Using the lines below, work out the count of those that hold "week". Give the number only.
● ● ● ● ●
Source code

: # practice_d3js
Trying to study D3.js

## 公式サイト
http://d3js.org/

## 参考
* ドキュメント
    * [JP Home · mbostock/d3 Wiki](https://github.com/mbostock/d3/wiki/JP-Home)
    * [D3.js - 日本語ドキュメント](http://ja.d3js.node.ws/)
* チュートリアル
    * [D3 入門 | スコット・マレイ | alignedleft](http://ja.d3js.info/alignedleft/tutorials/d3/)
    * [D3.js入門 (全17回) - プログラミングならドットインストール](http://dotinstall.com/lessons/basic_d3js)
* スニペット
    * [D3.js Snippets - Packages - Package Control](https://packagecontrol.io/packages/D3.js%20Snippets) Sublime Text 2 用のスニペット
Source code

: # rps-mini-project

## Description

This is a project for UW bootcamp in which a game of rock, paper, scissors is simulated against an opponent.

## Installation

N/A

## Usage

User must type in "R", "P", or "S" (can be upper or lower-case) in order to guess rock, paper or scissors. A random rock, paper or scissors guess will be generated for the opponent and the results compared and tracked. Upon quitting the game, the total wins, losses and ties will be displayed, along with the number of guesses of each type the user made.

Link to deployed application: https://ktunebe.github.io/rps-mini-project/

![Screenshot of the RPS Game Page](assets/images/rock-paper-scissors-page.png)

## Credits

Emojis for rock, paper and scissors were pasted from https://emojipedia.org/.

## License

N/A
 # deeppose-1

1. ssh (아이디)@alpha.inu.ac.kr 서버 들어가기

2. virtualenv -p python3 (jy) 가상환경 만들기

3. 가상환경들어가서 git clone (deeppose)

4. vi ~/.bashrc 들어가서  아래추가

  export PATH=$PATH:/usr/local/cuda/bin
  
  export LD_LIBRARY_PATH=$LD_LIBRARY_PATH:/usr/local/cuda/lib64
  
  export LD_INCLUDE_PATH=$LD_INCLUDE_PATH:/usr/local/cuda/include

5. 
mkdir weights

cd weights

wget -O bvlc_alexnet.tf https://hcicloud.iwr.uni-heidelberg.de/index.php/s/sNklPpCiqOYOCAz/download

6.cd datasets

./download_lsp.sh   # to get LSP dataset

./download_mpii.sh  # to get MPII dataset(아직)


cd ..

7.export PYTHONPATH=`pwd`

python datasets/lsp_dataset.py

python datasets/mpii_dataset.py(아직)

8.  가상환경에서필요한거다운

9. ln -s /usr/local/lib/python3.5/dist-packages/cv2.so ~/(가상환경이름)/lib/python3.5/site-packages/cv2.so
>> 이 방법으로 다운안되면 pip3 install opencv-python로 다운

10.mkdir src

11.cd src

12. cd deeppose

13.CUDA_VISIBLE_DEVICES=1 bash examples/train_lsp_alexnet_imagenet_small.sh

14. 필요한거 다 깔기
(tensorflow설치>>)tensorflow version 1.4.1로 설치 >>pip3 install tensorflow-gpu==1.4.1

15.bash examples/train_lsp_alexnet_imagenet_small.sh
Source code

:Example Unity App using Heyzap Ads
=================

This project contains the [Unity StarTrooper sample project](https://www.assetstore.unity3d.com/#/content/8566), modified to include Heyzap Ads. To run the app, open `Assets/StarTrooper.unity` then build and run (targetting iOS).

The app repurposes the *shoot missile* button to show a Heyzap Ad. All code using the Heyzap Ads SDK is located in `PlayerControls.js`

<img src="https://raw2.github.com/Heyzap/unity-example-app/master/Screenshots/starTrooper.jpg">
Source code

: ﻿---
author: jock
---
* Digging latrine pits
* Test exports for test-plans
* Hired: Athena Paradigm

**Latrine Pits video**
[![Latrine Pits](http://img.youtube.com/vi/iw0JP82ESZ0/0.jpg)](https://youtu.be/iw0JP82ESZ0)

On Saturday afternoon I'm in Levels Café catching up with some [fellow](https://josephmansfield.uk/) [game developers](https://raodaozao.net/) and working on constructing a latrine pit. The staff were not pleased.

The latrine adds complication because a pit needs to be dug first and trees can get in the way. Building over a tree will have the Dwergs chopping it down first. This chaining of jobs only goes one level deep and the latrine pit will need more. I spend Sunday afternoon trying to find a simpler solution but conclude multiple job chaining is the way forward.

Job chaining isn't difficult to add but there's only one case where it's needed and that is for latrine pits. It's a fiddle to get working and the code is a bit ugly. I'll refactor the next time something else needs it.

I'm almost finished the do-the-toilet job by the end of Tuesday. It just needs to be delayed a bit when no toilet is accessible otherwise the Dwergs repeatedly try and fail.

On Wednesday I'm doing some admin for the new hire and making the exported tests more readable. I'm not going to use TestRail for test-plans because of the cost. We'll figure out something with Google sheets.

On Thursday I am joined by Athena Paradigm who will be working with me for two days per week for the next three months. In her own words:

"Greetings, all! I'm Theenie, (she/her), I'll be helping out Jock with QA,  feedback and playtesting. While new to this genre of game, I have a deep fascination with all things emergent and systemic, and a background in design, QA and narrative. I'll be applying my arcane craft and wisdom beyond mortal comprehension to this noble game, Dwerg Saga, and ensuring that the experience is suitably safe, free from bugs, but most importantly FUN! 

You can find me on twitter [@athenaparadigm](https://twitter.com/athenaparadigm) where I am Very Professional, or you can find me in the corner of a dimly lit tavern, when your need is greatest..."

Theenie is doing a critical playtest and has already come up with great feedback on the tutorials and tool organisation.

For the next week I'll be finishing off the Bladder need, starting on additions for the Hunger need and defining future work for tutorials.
● ● ● ● ●
Written answer >>
2